From: Josef Bacik <josef@toxicpanda.com>
To: Qu Wenruo <wqu@suse.com>, linux-btrfs@vger.kernel.org
Subject: Re: [PATCH v2 2/3] btrfs: qgroup: Try to flush qgroup space when we get -EDQUOT
Date: Mon, 6 Jul 2020 09:41:48 -0400 [thread overview]
Message-ID: <3248eb25-5558-f5be-e15b-a16d39dd0cb1@toxicpanda.com> (raw)

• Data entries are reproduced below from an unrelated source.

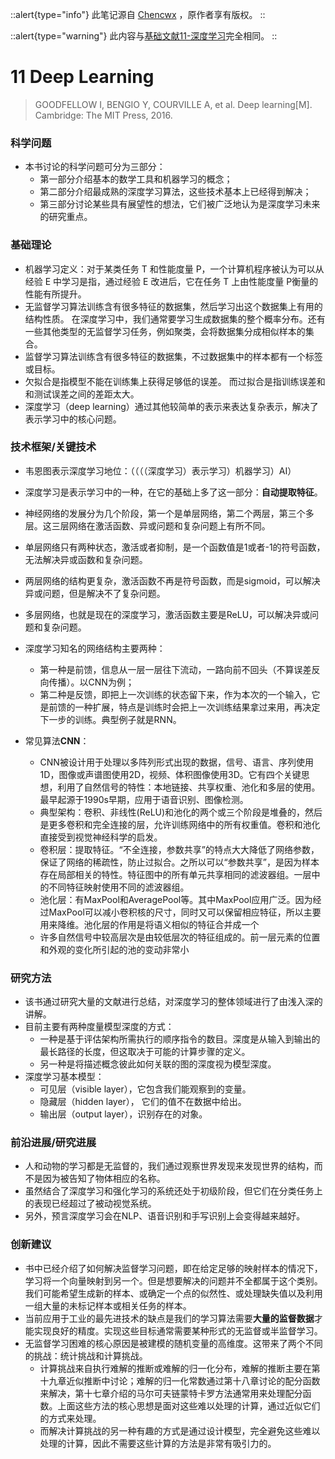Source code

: ::alert{type="info"}
此笔记源自 [Chencwx](https://github.com/chencwx) ，原作者享有版权。
::

::alert{type="warning"}
此内容与[基础文献11-深度学习](https://exam.lyulumo.live/basic/11-deep-learning)完全相同。
::

# 11 Deep Learning

> GOODFELLOW I, BENGIO Y, COURVILLE A, et al. Deep learning[M]. Cambridge: The MIT Press, 2016.



### 科学问题

- 本书讨论的科学问题可分为三部分：
  - 第一部分介绍基本的数学工具和机器学习的概念；
  - 第二部分介绍最成熟的深度学习算法，这些技术基本上已经得到解决；
  - 第三部分讨论某些具有展望性的想法，它们被广泛地认为是深度学习未来的研究重点。


### 基础理论

- 机器学习定义：对于某类任务 T 和性能度量 P，一个计算机程序被认为可以从经验 E 中学习是指，通过经验 E 改进后，它在任务 T 上由性能度量 P衡量的性能有所提升。
- 无监督学习算法训练含有很多特征的数据集，然后学习出这个数据集上有用的结构性质。 在深度学习中，我们通常要学习生成数据集的整个概率分布。还有一些其他类型的无监督学习任务，例如聚类，会将数据集分成相似样本的集合。
- 监督学习算法训练含有很多特征的数据集，不过数据集中的样本都有一个标签或目标。
- 欠拟合是指模型不能在训练集上获得足够低的误差。 而过拟合是指训练误差和和测试误差之间的差距太大。
- 深度学习（deep learning）通过其他较简单的表示来表达复杂表示，解决了表示学习中的核心问题。

### 技术框架/关键技术


- 韦恩图表示深度学习地位：（（（（深度学习）表示学习）机器学习）AI）
- 深度学习是表示学习中的一种，在它的基础上多了这一部分：**自动提取特征**。
- 神经网络的发展分为几个阶段，第一个是单层网络，第二个两层，第三个多层。这三层网络在激活函数、异或问题和复杂问题上有所不同。
- 单层网络只有两种状态，激活或者抑制，是一个函数值是1或者-1的符号函数，无法解决异或函数和复杂问题。
- 两层网络的结构更复杂，激活函数不再是符号函数，而是sigmoid，可以解决异或问题，但是解决不了复杂问题。
- 多层网络，也就是现在的深度学习，激活函数主要是ReLU，可以解决异或问题和复杂问题。
- 深度学习知名的网络结构主要两种：
  - 第一种是前馈，信息从一层一层往下流动，一路向前不回头（不算误差反向传播）。以CNN为例；
  - 第二种是反馈，即把上一次训练的状态留下来，作为本次的一个输入，它是前馈的一种扩展，特点是训练时会把上一次训练结果拿过来用，再决定下一步的训练。典型例子就是RNN。

- 常见算法**CNN**：
  - CNN被设计用于处理以多阵列形式出现的数据，信号、语言、序列使用1D，图像或声谱图使用2D，视频、体积图像使用3D。它有四个关键思想，利用了自然信号的特性：本地链接、共享权重、池化和多层的使用。最早起源于1990s早期，应用于语音识别、图像检测。
  - 典型架构：卷积、非线性(ReLU)和池化的两个或三个阶段是堆叠的，然后是更多卷积和完全连接的层，允许训练网络中的所有权重值。卷积和池化直接受到视觉神经科学的启发。
  - 卷积层：提取特征。“不全连接，参数共享”的特点大大降低了网络参数，保证了网络的稀疏性，防止过拟合。之所以可以“参数共享”，是因为样本存在局部相关的特性。特征图中的所有单元共享相同的滤波器组。一层中的不同特征映射使用不同的滤波器组。
  - 池化层：有MaxPool和AveragePool等。其中MaxPool应用广泛。因为经过MaxPool可以减小卷积核的尺寸，同时又可以保留相应特征，所以主要用来降维。池化层的作用是将语义相似的特征合并成一个
  - 许多自然信号中较高层次是由较低层次的特征组成的。前一层元素的位置和外观的变化所引起的池的变动非常小


### 研究方法

- 该书通过研究大量的文献进行总结，对深度学习的整体领域进行了由浅入深的讲解。
- 目前主要有两种度量模型深度的方式：
  - 一种是基于评估架构所需执行的顺序指令的数目。深度是从输入到输出的最长路径的长度，但这取决于可能的计算步骤的定义。
  - 另一种是将描述概念彼此如何关联的图的深度视为模型深度。
- 深度学习基本模型：
  - 可见层（visible layer），它包含我们能观察到的变量。
  - 隐藏层（hidden layer）， 它们的值不在数据中给出。
  - 输出层（output layer），识别存在的对象。



### 前沿进展/研究进展

- 人和动物的学习都是无监督的，我们通过观察世界发现来发现世界的结构，而不是因为被告知了物体相应的名称。
- 虽然结合了深度学习和强化学习的系统还处于初级阶段，但它们在分类任务上的表现已经超过了被动视觉系统。
- 另外，预言深度学习会在NLP、语音识别和手写识别上会变得越来越好。

### 创新建议

- 书中已经介绍了如何解决监督学习问题，即在给定足够的映射样本的情况下，学习将一个向量映射到另一个。但是想要解决的问题并不全都属于这个类别。我们可能希望生成新的样本、或确定一个点的似然性、或处理缺失值以及利用一组大量的未标记样本或相关任务的样本。
- 当前应用于工业的最先进技术的缺点是我们的学习算法需要**大量的监督数据**才能实现良好的精度。实现这些目标通常需要某种形式的无监督或半监督学习。
- 无监督学习困难的核心原因是被建模的随机变量的高维度。这带来了两个不同的挑战：统计挑战和计算挑战。
  - 计算挑战来自执行难解的推断或难解的归一化分布，难解的推断主要在第十九章近似推断中讨论；难解的归一化常数通过第十八章讨论的配分函数来解决，第十七章介绍的马尔可夫链蒙特卡罗方法通常用来处理配分函数。上面这些方法的核心思想是面对这些难以处理的计算，通过近似它们的方式来处理。
  - 而解决计算挑战的另一种有趣的方式是通过设计模型，完全避免这些难以处理的计算，因此不需要这些计算的方法是非常有吸引力的。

In-Reply-To: <20200703061902.33350-3-wqu@suse.com>
On 7/3/20 2:19 AM, Qu Wenruo wrote:
> [PROBLEM]
> There are known problem related to how btrfs handles qgroup reserved
> space.
> One of the most obvious case is the the test case btrfs/153, which do
> fallocate, then write into the preallocated range.
>
> btrfs/153 1s ... - output mismatch (see xfstests-dev/results//btrfs/153.out.bad)

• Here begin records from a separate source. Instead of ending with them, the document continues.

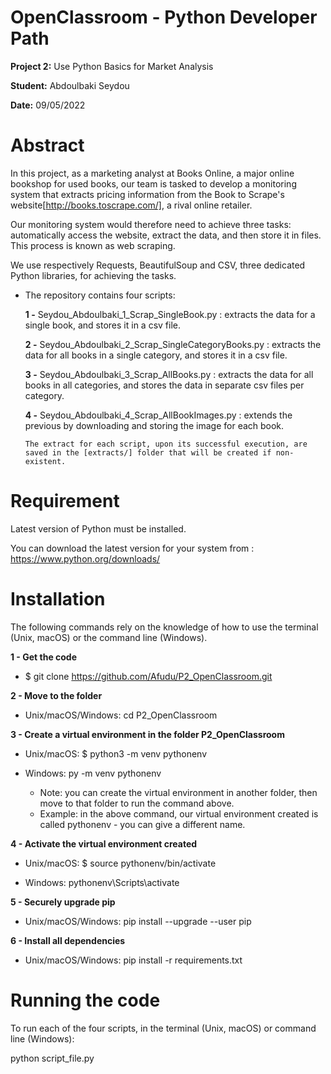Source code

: # OpenClassroom - Python Developer Path

**Project 2:** Use Python Basics for Market Analysis

**Student:** Abdoulbaki Seydou

**Date:** 09/05/2022

# Abstract
In this project, as a marketing analyst at Books Online, a major online bookshop for used books,
our team is tasked to develop a monitoring system that extracts pricing information from 
the Book to Scrape's website[http://books.toscrape.com/], a rival online retailer.

Our monitoring system would therefore need to achieve three tasks: automatically access the website, 
extract the data, and then store it in files. This process is known as web scraping.

We use respectively Requests, BeautifulSoup and CSV, three dedicated Python libraries, for achieving the tasks.

- The repository contains four scripts:

    **1 -** Seydou_Abdoulbaki_1_Scrap_SingleBook.py : extracts the data for a single book, and stores it in a csv file.

    **2 -** Seydou_Abdoulbaki_2_Scrap_SingleCategoryBooks.py : extracts the data for all books in a single category, and stores it in a csv file.

    **3 -** Seydou_Abdoulbaki_3_Scrap_AllBooks.py : extracts the data for all books in all categories, and stores the data in separate csv files per category.

    **4 -** Seydou_Abdoulbaki_4_Scrap_AllBookImages.py : extends the previous by downloading and storing the image for each book.
    
      The extract for each script, upon its successful execution, are saved in the [extracts/] folder that will be created if non-existent.

# Requirement

Latest version of Python must be installed.

You can download the latest version for your system from : https://www.python.org/downloads/

# Installation

The following commands rely on the knowledge of how to use the terminal (Unix, macOS) or the command line (Windows).

**1 - Get the code**

  * $ git clone https://github.com/Afudu/P2_OpenClassroom.git

**2 - Move to the folder**

  * Unix/macOS/Windows: cd P2_OpenClassroom

**3 - Create a virtual environment in the folder P2_OpenClassroom**

  * Unix/macOS: $ python3 -m venv pythonenv
  * Windows: py -m venv pythonenv
  
    * Note: you can create the virtual environment in another folder, then move to that folder to run the command above.
    * Example: in the above command, our virtual environment created is called pythonenv - you can give a different name.

**4 - Activate the virtual environment created**

  * Unix/macOS: $ source pythonenv/bin/activate

  * Windows: pythonenv\Scripts\activate

**5 - Securely upgrade pip**

 * Unix/macOS/Windows: pip install --upgrade --user pip

**6 - Install all dependencies**

 * Unix/macOS/Windows: pip install -r requirements.txt

# Running the code

To run each of the four scripts, in the terminal (Unix, macOS) or command line (Windows):

  python script_file.py
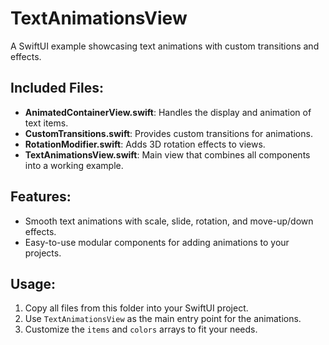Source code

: # TextAnimationsView

A SwiftUI example showcasing text animations with custom transitions and effects.

## Included Files:
- **AnimatedContainerView.swift**: Handles the display and animation of text items.
- **CustomTransitions.swift**: Provides custom transitions for animations.
- **RotationModifier.swift**: Adds 3D rotation effects to views.
- **TextAnimationsView.swift**: Main view that combines all components into a working example.

## Features:
- Smooth text animations with scale, slide, rotation, and move-up/down effects.
- Easy-to-use modular components for adding animations to your projects.

## Usage:
1. Copy all files from this folder into your SwiftUI project.
2. Use `TextAnimationsView` as the main entry point for the animations.
3. Customize the `items` and `colors` arrays to fit your needs.


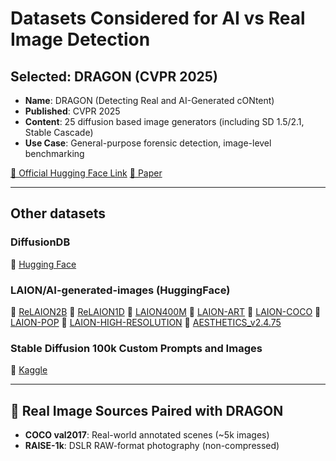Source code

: # Datasets Considered for AI vs Real Image Detection

## Selected: DRAGON (CVPR 2025)
- **Name**: DRAGON (Detecting Real and AI-Generated cONtent)
- **Published**: CVPR 2025
- **Content**: 25 diffusion based image generators (including SD 1.5/2.1, Stable Cascade)
- **Use Case**: General-purpose forensic detection, image-level benchmarking

[🔗 Official Hugging Face Link](https://huggingface.co/datasets/lesc-unifi/dragon)
[🔗 Paper](https://arxiv.org/pdf/2505.11257)

---

## Other datasets

### DiffusionDB
🔗 [Hugging Face](https://huggingface.co/datasets/poloclub/diffusiondb)

### LAION/AI-generated-images (HuggingFace)
🔗 [ReLAION2B](https://huggingface.co/datasets/laion/relaion2B-en-research)
🔗 [ReLAION1D](https://huggingface.co/datasets/laion/relaion1B-nolang-research)
🔗 [LAION400M](https://huggingface.co/datasets/laion/laion400m)
🔗 [LAION-ART](https://huggingface.co/datasets/laion/laion-art)
🔗 [LAION-COCO](https://huggingface.co/datasets/laion/laion-coco)
🔗 [LAION-POP](https://huggingface.co/datasets/laion/laion-pop)
🔗 [LAION-HIGH-RESOLUTION](https://huggingface.co/datasets/laion/laion-high-resolution)
🔗 [AESTHETICS_v2.4.75](https://huggingface.co/datasets/laion/aesthetics_v2_4.75)

### Stable Diffusion 100k Custom Prompts and Images
🔗 [Kaggle](https://www.kaggle.com/datasets/rturley/stable-diffusion-100k-custom-prompts-and-images/data)


---

## 💾 Real Image Sources Paired with DRAGON
- **COCO val2017**: Real-world annotated scenes (~5k images)
- **RAISE-1k**: DSLR RAW-format photography (non-compressed)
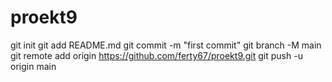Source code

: # proekt9
git init
git add README.md
git commit -m "first commit"
git branch -M main
git remote add origin https://github.com/ferty67/proekt9.git
git push -u origin main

> --- tests/btrfs/153.out 2019-10-22 15:18:14.068965341 +0800
> +++ xfstests-dev/results//btrfs/153.out.bad 2020-07-01 20:24:40.730000089 +0800
> @@ -1,2 +1,5 @@
> QA output created by 153
> +pwrite: Disk quota exceeded
> +/mnt/scratch/testfile2: Disk quota exceeded
> +/mnt/scratch/testfile2: Disk quota exceeded
> Silence is golden
> ...
> (Run 'diff -u xfstests-dev/tests/btrfs/153.out xfstests-dev/results//btrfs/153.out.bad' to see the entire diff)
>
> [CAUSE]
> Since commit c6887cd11149 ("Btrfs: don't do nocow check unless we have to"),
> we always reserve space no matter if it's COW or not.
>
> Such behavior change is mostly for performance, and reverting it is not
> a good idea anyway.
>
> For preallcoated extent, we reserve qgroup data space for it already,
> and since we also reserve data space for qgroup at buffered write time,
> it needs twice the space for us to write into preallocated space.
>
> This leads to the -EDQUOT in buffered write routine.
>
> And we can't follow the same solution, unlike data/meta space check,
> qgroup reserved space is shared between data/meta.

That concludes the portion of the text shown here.